Look through the entries below and return all lines including the word "aktualizován".

_ _ _

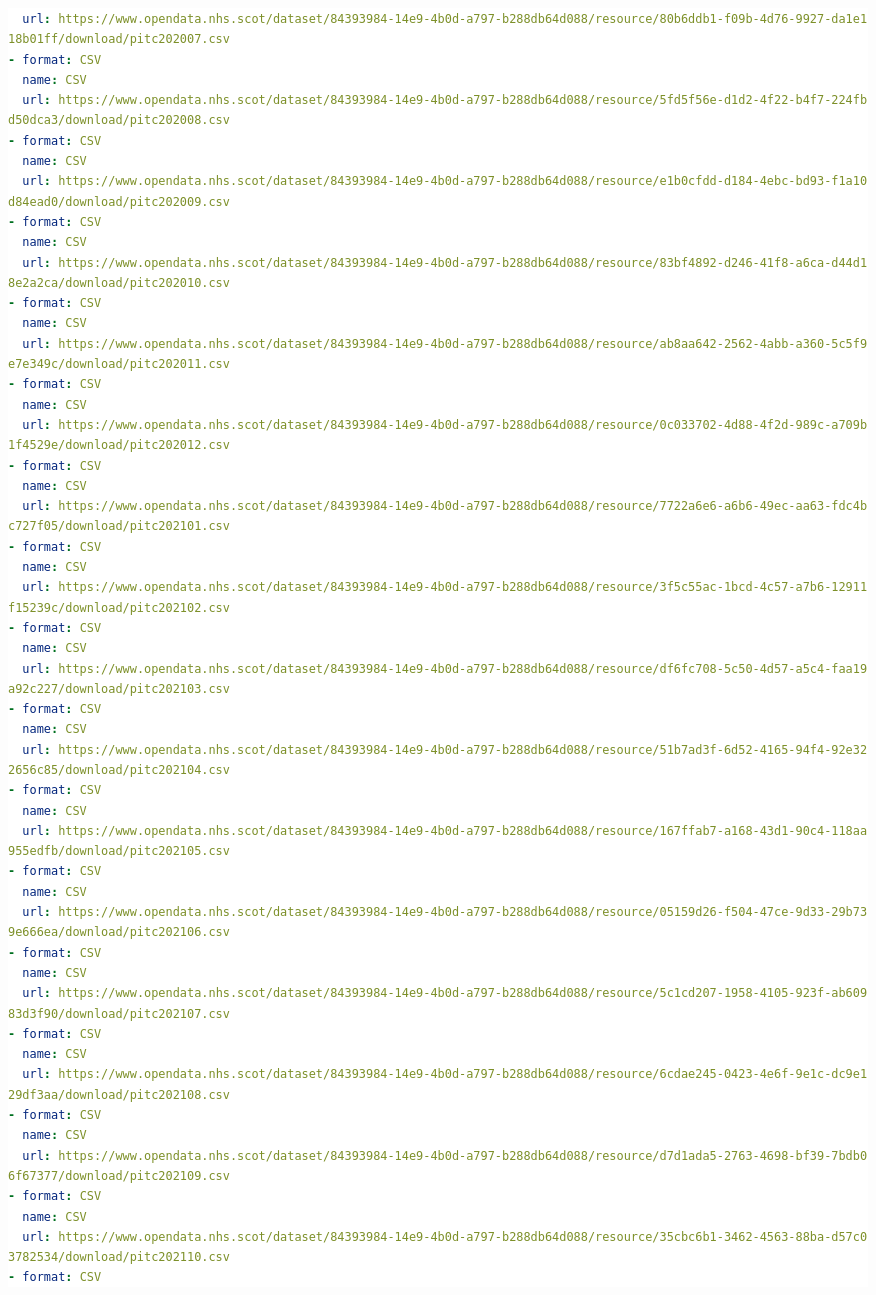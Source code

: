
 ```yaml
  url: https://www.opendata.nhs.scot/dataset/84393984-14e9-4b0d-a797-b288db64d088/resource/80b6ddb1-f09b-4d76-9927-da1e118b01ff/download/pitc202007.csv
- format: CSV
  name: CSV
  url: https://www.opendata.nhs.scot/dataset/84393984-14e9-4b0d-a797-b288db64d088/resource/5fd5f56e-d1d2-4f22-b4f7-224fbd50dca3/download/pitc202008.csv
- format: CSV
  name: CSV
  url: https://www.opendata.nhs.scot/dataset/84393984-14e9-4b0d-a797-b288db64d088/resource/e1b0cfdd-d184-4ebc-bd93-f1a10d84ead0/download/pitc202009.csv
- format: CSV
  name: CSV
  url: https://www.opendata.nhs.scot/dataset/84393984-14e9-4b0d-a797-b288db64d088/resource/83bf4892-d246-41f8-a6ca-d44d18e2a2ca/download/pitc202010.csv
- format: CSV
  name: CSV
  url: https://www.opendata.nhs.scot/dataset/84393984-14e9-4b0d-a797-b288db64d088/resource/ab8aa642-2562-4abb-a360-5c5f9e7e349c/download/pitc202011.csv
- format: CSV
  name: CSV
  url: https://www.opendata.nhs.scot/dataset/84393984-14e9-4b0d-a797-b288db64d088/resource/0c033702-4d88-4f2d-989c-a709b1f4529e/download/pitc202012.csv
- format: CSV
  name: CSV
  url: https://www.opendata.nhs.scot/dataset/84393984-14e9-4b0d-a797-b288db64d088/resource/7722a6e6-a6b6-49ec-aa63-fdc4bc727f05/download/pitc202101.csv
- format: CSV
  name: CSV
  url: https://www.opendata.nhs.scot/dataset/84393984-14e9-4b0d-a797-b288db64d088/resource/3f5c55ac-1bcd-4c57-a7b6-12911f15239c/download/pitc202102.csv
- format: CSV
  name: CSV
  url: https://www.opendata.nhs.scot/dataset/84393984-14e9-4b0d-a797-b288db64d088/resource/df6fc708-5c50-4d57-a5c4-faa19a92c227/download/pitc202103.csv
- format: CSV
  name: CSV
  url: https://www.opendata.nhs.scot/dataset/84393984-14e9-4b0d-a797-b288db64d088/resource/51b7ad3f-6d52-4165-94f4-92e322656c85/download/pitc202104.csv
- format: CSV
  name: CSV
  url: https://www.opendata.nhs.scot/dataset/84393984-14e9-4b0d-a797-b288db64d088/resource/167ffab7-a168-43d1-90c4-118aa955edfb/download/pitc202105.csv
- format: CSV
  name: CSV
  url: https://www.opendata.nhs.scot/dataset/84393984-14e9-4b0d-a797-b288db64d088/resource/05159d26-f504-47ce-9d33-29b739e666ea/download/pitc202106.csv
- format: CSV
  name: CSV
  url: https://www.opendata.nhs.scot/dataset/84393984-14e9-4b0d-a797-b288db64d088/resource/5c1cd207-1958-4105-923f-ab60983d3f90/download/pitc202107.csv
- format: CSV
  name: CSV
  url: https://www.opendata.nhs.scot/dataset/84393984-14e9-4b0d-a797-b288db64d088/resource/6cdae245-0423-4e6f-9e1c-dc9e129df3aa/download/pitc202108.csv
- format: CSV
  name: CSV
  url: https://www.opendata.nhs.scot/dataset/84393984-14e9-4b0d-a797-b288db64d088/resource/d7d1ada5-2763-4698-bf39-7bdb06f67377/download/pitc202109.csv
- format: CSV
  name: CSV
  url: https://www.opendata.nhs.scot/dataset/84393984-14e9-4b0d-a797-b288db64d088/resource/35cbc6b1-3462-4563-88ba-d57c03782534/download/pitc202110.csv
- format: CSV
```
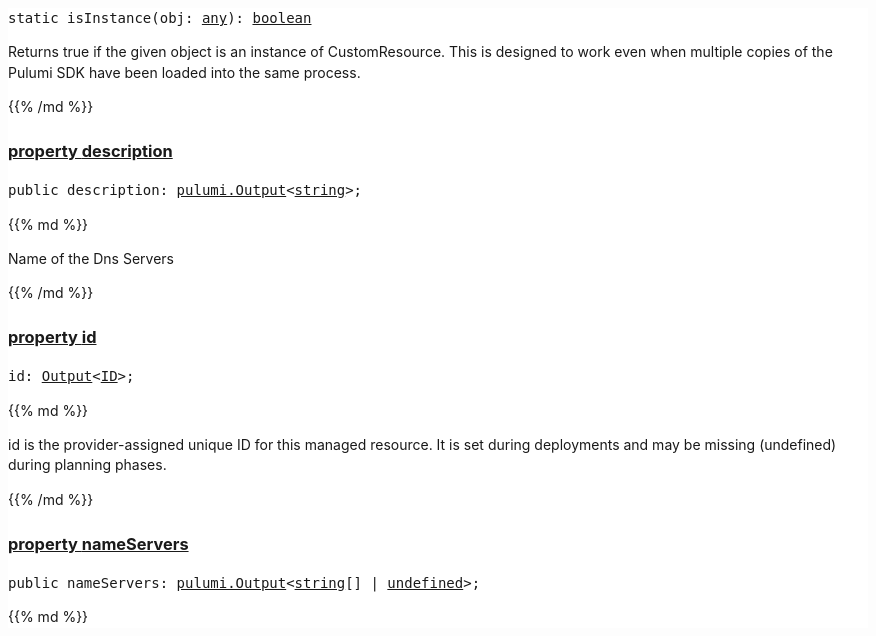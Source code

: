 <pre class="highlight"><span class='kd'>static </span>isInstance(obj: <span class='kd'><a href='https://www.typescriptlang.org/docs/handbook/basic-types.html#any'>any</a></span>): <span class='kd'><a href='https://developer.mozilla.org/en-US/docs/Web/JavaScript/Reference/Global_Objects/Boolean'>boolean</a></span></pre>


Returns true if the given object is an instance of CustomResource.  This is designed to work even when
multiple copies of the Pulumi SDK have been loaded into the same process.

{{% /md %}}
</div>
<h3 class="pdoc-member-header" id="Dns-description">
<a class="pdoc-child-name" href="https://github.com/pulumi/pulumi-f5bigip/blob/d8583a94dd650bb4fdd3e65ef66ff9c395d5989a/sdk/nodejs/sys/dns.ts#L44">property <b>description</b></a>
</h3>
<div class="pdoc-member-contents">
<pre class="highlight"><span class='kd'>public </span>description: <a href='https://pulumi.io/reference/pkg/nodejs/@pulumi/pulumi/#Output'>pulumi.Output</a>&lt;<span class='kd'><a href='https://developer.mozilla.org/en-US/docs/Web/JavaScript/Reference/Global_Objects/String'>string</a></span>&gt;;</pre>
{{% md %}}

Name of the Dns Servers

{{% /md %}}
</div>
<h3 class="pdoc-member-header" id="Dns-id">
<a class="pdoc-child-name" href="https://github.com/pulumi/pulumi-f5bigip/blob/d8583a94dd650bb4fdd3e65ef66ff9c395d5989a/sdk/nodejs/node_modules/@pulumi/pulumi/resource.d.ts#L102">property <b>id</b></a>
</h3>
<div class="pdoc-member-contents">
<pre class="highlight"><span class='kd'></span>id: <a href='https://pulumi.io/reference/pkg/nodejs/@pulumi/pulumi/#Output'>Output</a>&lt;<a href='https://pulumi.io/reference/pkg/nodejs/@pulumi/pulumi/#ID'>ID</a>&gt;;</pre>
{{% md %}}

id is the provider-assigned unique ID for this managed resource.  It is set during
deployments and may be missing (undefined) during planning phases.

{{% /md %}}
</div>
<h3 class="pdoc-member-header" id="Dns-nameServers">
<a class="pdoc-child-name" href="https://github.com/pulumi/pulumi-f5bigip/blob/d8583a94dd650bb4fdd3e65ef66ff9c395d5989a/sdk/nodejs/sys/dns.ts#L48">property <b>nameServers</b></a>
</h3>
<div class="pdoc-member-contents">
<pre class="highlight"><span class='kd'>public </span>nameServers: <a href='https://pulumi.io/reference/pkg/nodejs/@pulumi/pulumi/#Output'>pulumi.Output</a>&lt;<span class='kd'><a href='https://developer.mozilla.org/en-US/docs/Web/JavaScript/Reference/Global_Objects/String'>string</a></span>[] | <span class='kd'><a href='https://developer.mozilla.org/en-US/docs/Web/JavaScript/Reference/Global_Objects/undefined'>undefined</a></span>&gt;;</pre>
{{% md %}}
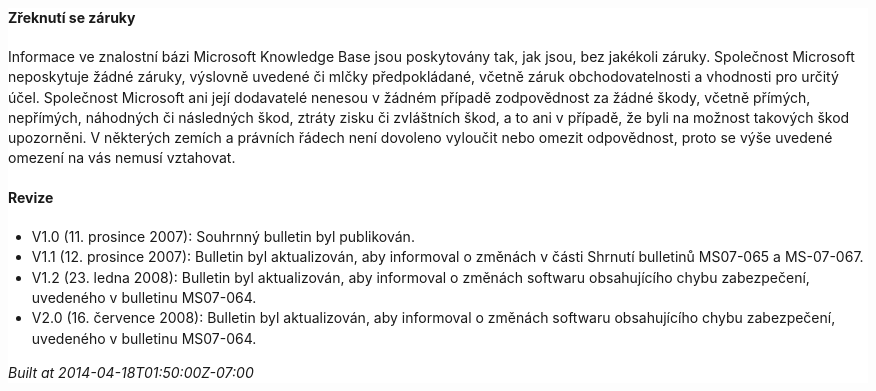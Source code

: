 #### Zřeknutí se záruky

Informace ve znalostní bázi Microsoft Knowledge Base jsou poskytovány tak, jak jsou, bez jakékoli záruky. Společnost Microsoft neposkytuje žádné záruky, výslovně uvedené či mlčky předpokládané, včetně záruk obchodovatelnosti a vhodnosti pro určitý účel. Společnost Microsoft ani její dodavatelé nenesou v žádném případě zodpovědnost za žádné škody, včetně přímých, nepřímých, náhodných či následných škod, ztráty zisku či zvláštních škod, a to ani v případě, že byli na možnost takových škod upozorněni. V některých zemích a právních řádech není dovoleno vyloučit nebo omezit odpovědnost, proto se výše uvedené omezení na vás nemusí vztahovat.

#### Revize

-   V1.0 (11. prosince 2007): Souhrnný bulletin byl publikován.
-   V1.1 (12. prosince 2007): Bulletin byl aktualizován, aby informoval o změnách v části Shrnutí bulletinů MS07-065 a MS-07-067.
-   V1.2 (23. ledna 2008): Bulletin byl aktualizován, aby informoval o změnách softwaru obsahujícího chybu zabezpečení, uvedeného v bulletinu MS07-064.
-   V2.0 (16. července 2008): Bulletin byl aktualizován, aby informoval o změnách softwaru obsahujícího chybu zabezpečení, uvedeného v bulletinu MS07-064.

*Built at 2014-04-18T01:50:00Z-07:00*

_ _ _

- [Completed exercise]
-   V1.1 (12. prosince 2007): Bulletin byl aktualizován, aby informoval o změnách v části Shrnutí bulletinů MS07-065 a MS-07-067.
-   V1.2 (23. ledna 2008): Bulletin byl aktualizován, aby informoval o změnách softwaru obsahujícího chybu zabezpečení, uvedeného v bulletinu MS07-064.
-   V2.0 (16. července 2008): Bulletin byl aktualizován, aby informoval o změnách softwaru obsahujícího chybu zabezpečení, uvedeného v bulletinu MS07-064.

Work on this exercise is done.